> **YOUR GOAL**: For every line in the records that has the word "createFolds", make a copy.

--- RECORDS FOR PROCESSING Enclosed Below ---

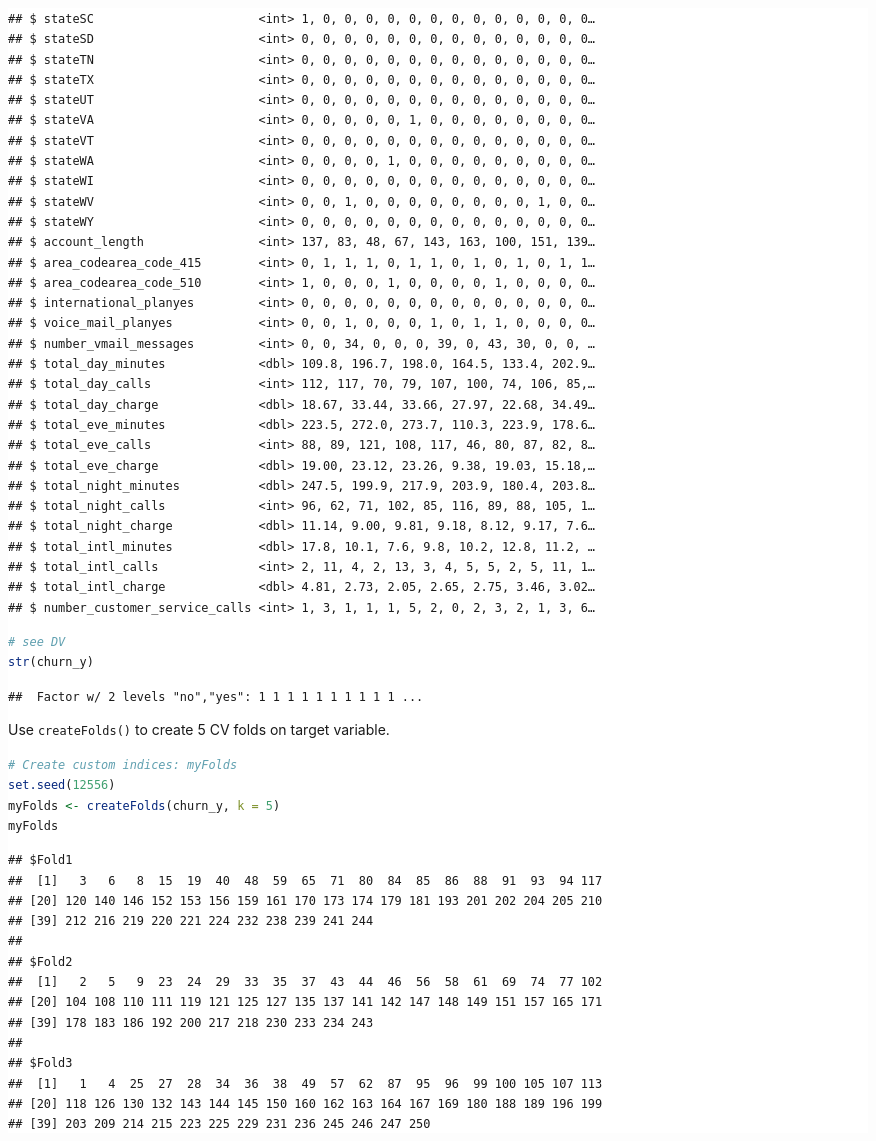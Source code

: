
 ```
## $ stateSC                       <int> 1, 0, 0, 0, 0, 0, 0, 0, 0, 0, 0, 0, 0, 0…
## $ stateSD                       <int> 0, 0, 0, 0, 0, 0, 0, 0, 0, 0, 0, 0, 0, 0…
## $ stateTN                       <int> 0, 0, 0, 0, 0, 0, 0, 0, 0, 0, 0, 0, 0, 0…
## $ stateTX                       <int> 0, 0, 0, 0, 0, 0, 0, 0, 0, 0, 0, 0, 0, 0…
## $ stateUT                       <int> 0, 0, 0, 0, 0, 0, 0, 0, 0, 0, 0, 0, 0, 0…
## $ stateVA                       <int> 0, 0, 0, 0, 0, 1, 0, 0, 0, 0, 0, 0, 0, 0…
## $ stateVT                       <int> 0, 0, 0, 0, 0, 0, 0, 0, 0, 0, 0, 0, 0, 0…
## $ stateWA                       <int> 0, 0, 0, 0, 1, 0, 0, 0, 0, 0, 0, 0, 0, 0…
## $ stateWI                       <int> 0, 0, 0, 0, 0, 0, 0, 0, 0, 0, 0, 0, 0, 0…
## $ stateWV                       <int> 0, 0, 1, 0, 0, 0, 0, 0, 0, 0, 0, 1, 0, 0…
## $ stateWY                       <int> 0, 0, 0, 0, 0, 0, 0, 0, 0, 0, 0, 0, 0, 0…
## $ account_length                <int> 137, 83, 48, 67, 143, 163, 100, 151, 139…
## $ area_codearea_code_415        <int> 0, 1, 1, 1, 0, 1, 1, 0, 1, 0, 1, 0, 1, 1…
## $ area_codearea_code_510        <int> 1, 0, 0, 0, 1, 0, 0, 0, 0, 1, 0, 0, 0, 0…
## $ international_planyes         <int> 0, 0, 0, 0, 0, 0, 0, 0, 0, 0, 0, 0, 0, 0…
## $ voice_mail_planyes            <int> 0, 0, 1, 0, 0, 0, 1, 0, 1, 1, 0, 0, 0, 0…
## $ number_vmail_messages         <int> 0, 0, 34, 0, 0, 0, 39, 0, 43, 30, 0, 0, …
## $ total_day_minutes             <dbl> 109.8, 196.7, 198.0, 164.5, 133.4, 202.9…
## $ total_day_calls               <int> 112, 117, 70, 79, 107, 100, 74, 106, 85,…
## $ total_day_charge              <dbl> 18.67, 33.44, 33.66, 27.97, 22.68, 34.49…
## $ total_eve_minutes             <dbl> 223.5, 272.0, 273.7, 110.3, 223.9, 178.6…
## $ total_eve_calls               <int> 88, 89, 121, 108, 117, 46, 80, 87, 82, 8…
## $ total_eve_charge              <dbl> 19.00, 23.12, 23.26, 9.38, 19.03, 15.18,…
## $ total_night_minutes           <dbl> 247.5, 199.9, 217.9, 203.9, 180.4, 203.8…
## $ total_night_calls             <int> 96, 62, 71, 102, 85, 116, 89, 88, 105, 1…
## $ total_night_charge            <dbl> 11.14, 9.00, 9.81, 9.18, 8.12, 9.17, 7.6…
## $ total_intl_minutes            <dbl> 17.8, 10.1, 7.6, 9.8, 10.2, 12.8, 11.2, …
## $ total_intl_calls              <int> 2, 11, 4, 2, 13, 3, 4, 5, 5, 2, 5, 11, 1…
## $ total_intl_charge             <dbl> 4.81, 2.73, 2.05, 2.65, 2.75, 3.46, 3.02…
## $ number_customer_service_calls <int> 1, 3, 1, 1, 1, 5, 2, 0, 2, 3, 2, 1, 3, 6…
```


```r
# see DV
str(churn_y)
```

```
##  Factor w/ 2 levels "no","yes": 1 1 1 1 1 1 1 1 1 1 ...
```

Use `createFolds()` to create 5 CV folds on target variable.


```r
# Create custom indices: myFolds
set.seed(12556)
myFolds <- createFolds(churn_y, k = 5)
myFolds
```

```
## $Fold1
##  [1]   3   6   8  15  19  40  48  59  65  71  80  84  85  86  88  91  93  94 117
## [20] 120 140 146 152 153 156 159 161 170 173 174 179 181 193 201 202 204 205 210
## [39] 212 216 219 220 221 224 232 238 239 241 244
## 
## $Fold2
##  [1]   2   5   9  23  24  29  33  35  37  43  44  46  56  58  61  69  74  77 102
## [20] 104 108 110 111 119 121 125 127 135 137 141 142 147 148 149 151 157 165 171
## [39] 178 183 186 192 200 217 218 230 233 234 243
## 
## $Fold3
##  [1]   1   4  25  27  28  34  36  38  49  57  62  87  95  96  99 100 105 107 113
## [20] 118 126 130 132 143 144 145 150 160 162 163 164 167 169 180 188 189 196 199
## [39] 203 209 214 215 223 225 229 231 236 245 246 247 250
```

--- End of Enclosed RECORDS FOR PROCESSING ---

> **THE ANSWER**:
Use `createFolds()` to create 5 CV folds on target variable.
myFolds <- createFolds(churn_y, k = 5)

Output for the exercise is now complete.